##### Input

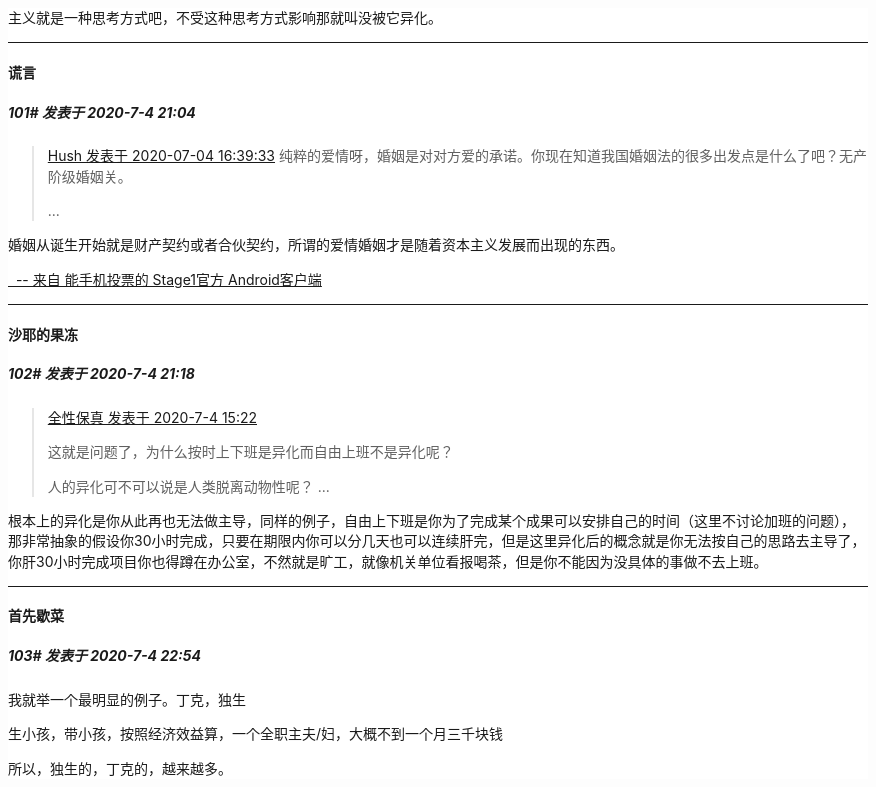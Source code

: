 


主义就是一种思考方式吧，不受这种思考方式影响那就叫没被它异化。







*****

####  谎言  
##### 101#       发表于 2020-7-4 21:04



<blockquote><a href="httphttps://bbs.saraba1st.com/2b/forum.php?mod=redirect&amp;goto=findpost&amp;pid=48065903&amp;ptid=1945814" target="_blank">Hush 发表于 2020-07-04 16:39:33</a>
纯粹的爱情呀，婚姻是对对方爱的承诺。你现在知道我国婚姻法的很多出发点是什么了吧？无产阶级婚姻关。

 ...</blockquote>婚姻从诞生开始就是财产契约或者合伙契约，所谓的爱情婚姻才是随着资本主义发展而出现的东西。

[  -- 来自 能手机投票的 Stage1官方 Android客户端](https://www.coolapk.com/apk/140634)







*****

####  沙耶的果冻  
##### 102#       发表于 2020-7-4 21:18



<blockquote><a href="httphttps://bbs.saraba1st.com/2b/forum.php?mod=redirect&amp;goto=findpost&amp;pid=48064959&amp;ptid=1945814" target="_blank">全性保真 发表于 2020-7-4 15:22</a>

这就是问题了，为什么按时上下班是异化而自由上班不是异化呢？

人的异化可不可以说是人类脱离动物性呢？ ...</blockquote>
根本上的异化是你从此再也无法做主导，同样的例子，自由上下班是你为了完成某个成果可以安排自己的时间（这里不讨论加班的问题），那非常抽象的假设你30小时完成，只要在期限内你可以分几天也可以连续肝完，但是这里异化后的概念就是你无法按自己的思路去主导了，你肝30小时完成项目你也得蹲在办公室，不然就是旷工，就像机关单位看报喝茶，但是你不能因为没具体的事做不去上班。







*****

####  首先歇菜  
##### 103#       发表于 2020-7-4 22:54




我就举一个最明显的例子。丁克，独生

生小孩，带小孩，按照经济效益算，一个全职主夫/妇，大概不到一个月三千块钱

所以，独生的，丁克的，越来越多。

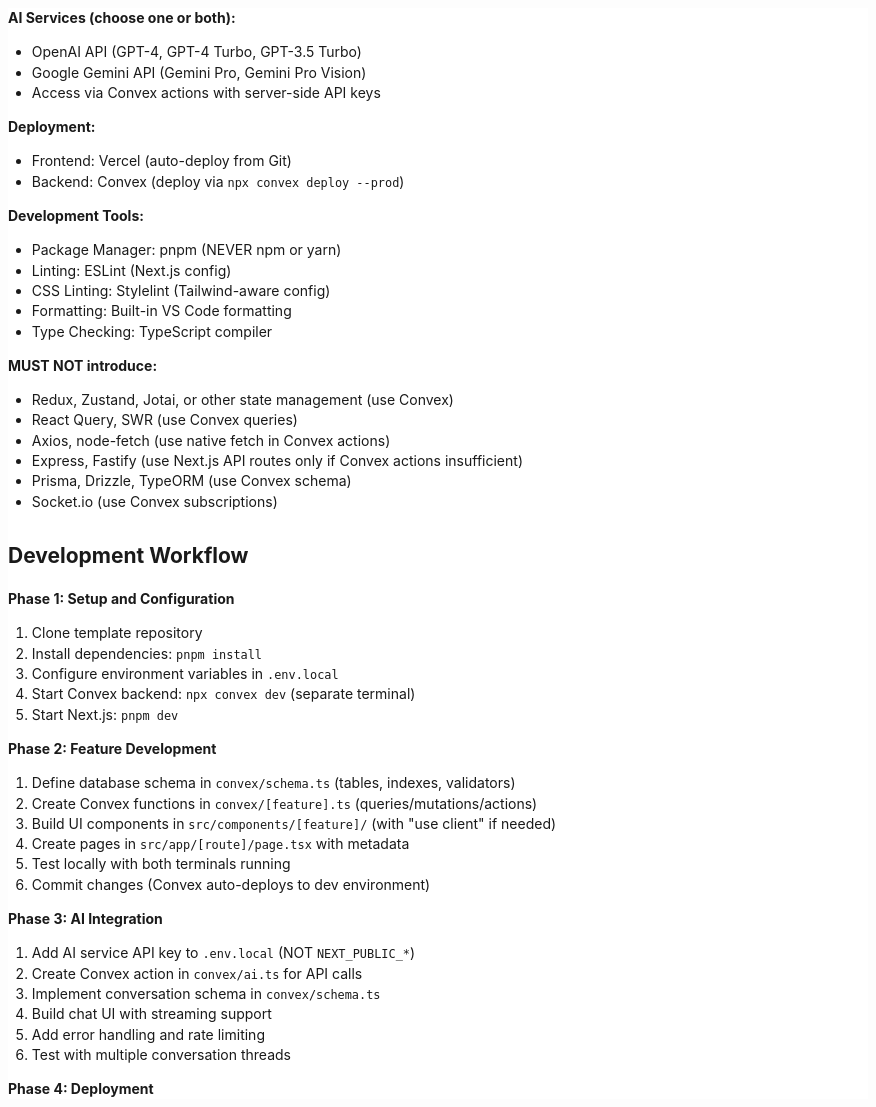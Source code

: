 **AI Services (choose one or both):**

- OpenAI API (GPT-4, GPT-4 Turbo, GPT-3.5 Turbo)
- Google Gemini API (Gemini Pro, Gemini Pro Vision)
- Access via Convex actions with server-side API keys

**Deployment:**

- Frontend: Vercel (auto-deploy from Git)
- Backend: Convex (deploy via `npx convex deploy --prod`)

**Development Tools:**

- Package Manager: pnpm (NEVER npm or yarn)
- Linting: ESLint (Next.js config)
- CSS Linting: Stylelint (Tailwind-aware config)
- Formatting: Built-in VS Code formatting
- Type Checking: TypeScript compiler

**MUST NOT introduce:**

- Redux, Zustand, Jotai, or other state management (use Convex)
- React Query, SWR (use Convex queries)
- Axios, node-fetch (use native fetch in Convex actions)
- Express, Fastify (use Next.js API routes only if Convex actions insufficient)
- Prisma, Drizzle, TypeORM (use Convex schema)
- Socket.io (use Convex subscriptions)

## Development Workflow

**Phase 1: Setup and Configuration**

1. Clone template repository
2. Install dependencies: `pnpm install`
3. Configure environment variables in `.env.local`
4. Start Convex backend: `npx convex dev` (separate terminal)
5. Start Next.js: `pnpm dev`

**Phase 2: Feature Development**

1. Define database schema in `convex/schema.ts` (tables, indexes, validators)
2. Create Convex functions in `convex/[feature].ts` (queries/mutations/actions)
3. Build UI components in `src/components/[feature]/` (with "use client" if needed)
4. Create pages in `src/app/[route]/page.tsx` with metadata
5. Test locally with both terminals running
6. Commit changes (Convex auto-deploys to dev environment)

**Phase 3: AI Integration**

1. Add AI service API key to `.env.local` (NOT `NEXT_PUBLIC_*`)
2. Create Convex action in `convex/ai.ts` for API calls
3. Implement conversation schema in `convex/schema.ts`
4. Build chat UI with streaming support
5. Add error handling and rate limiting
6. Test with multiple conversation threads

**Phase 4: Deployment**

##########

Task to complete: Please repeat each line from the one with "4. Build chat UI with streaming support" through the last line of the data above, and add nothing.

Solution for this problem:
4. Build chat UI with streaming support
5. Add error handling and rate limiting
6. Test with multiple conversation threads

**Phase 4: Deployment**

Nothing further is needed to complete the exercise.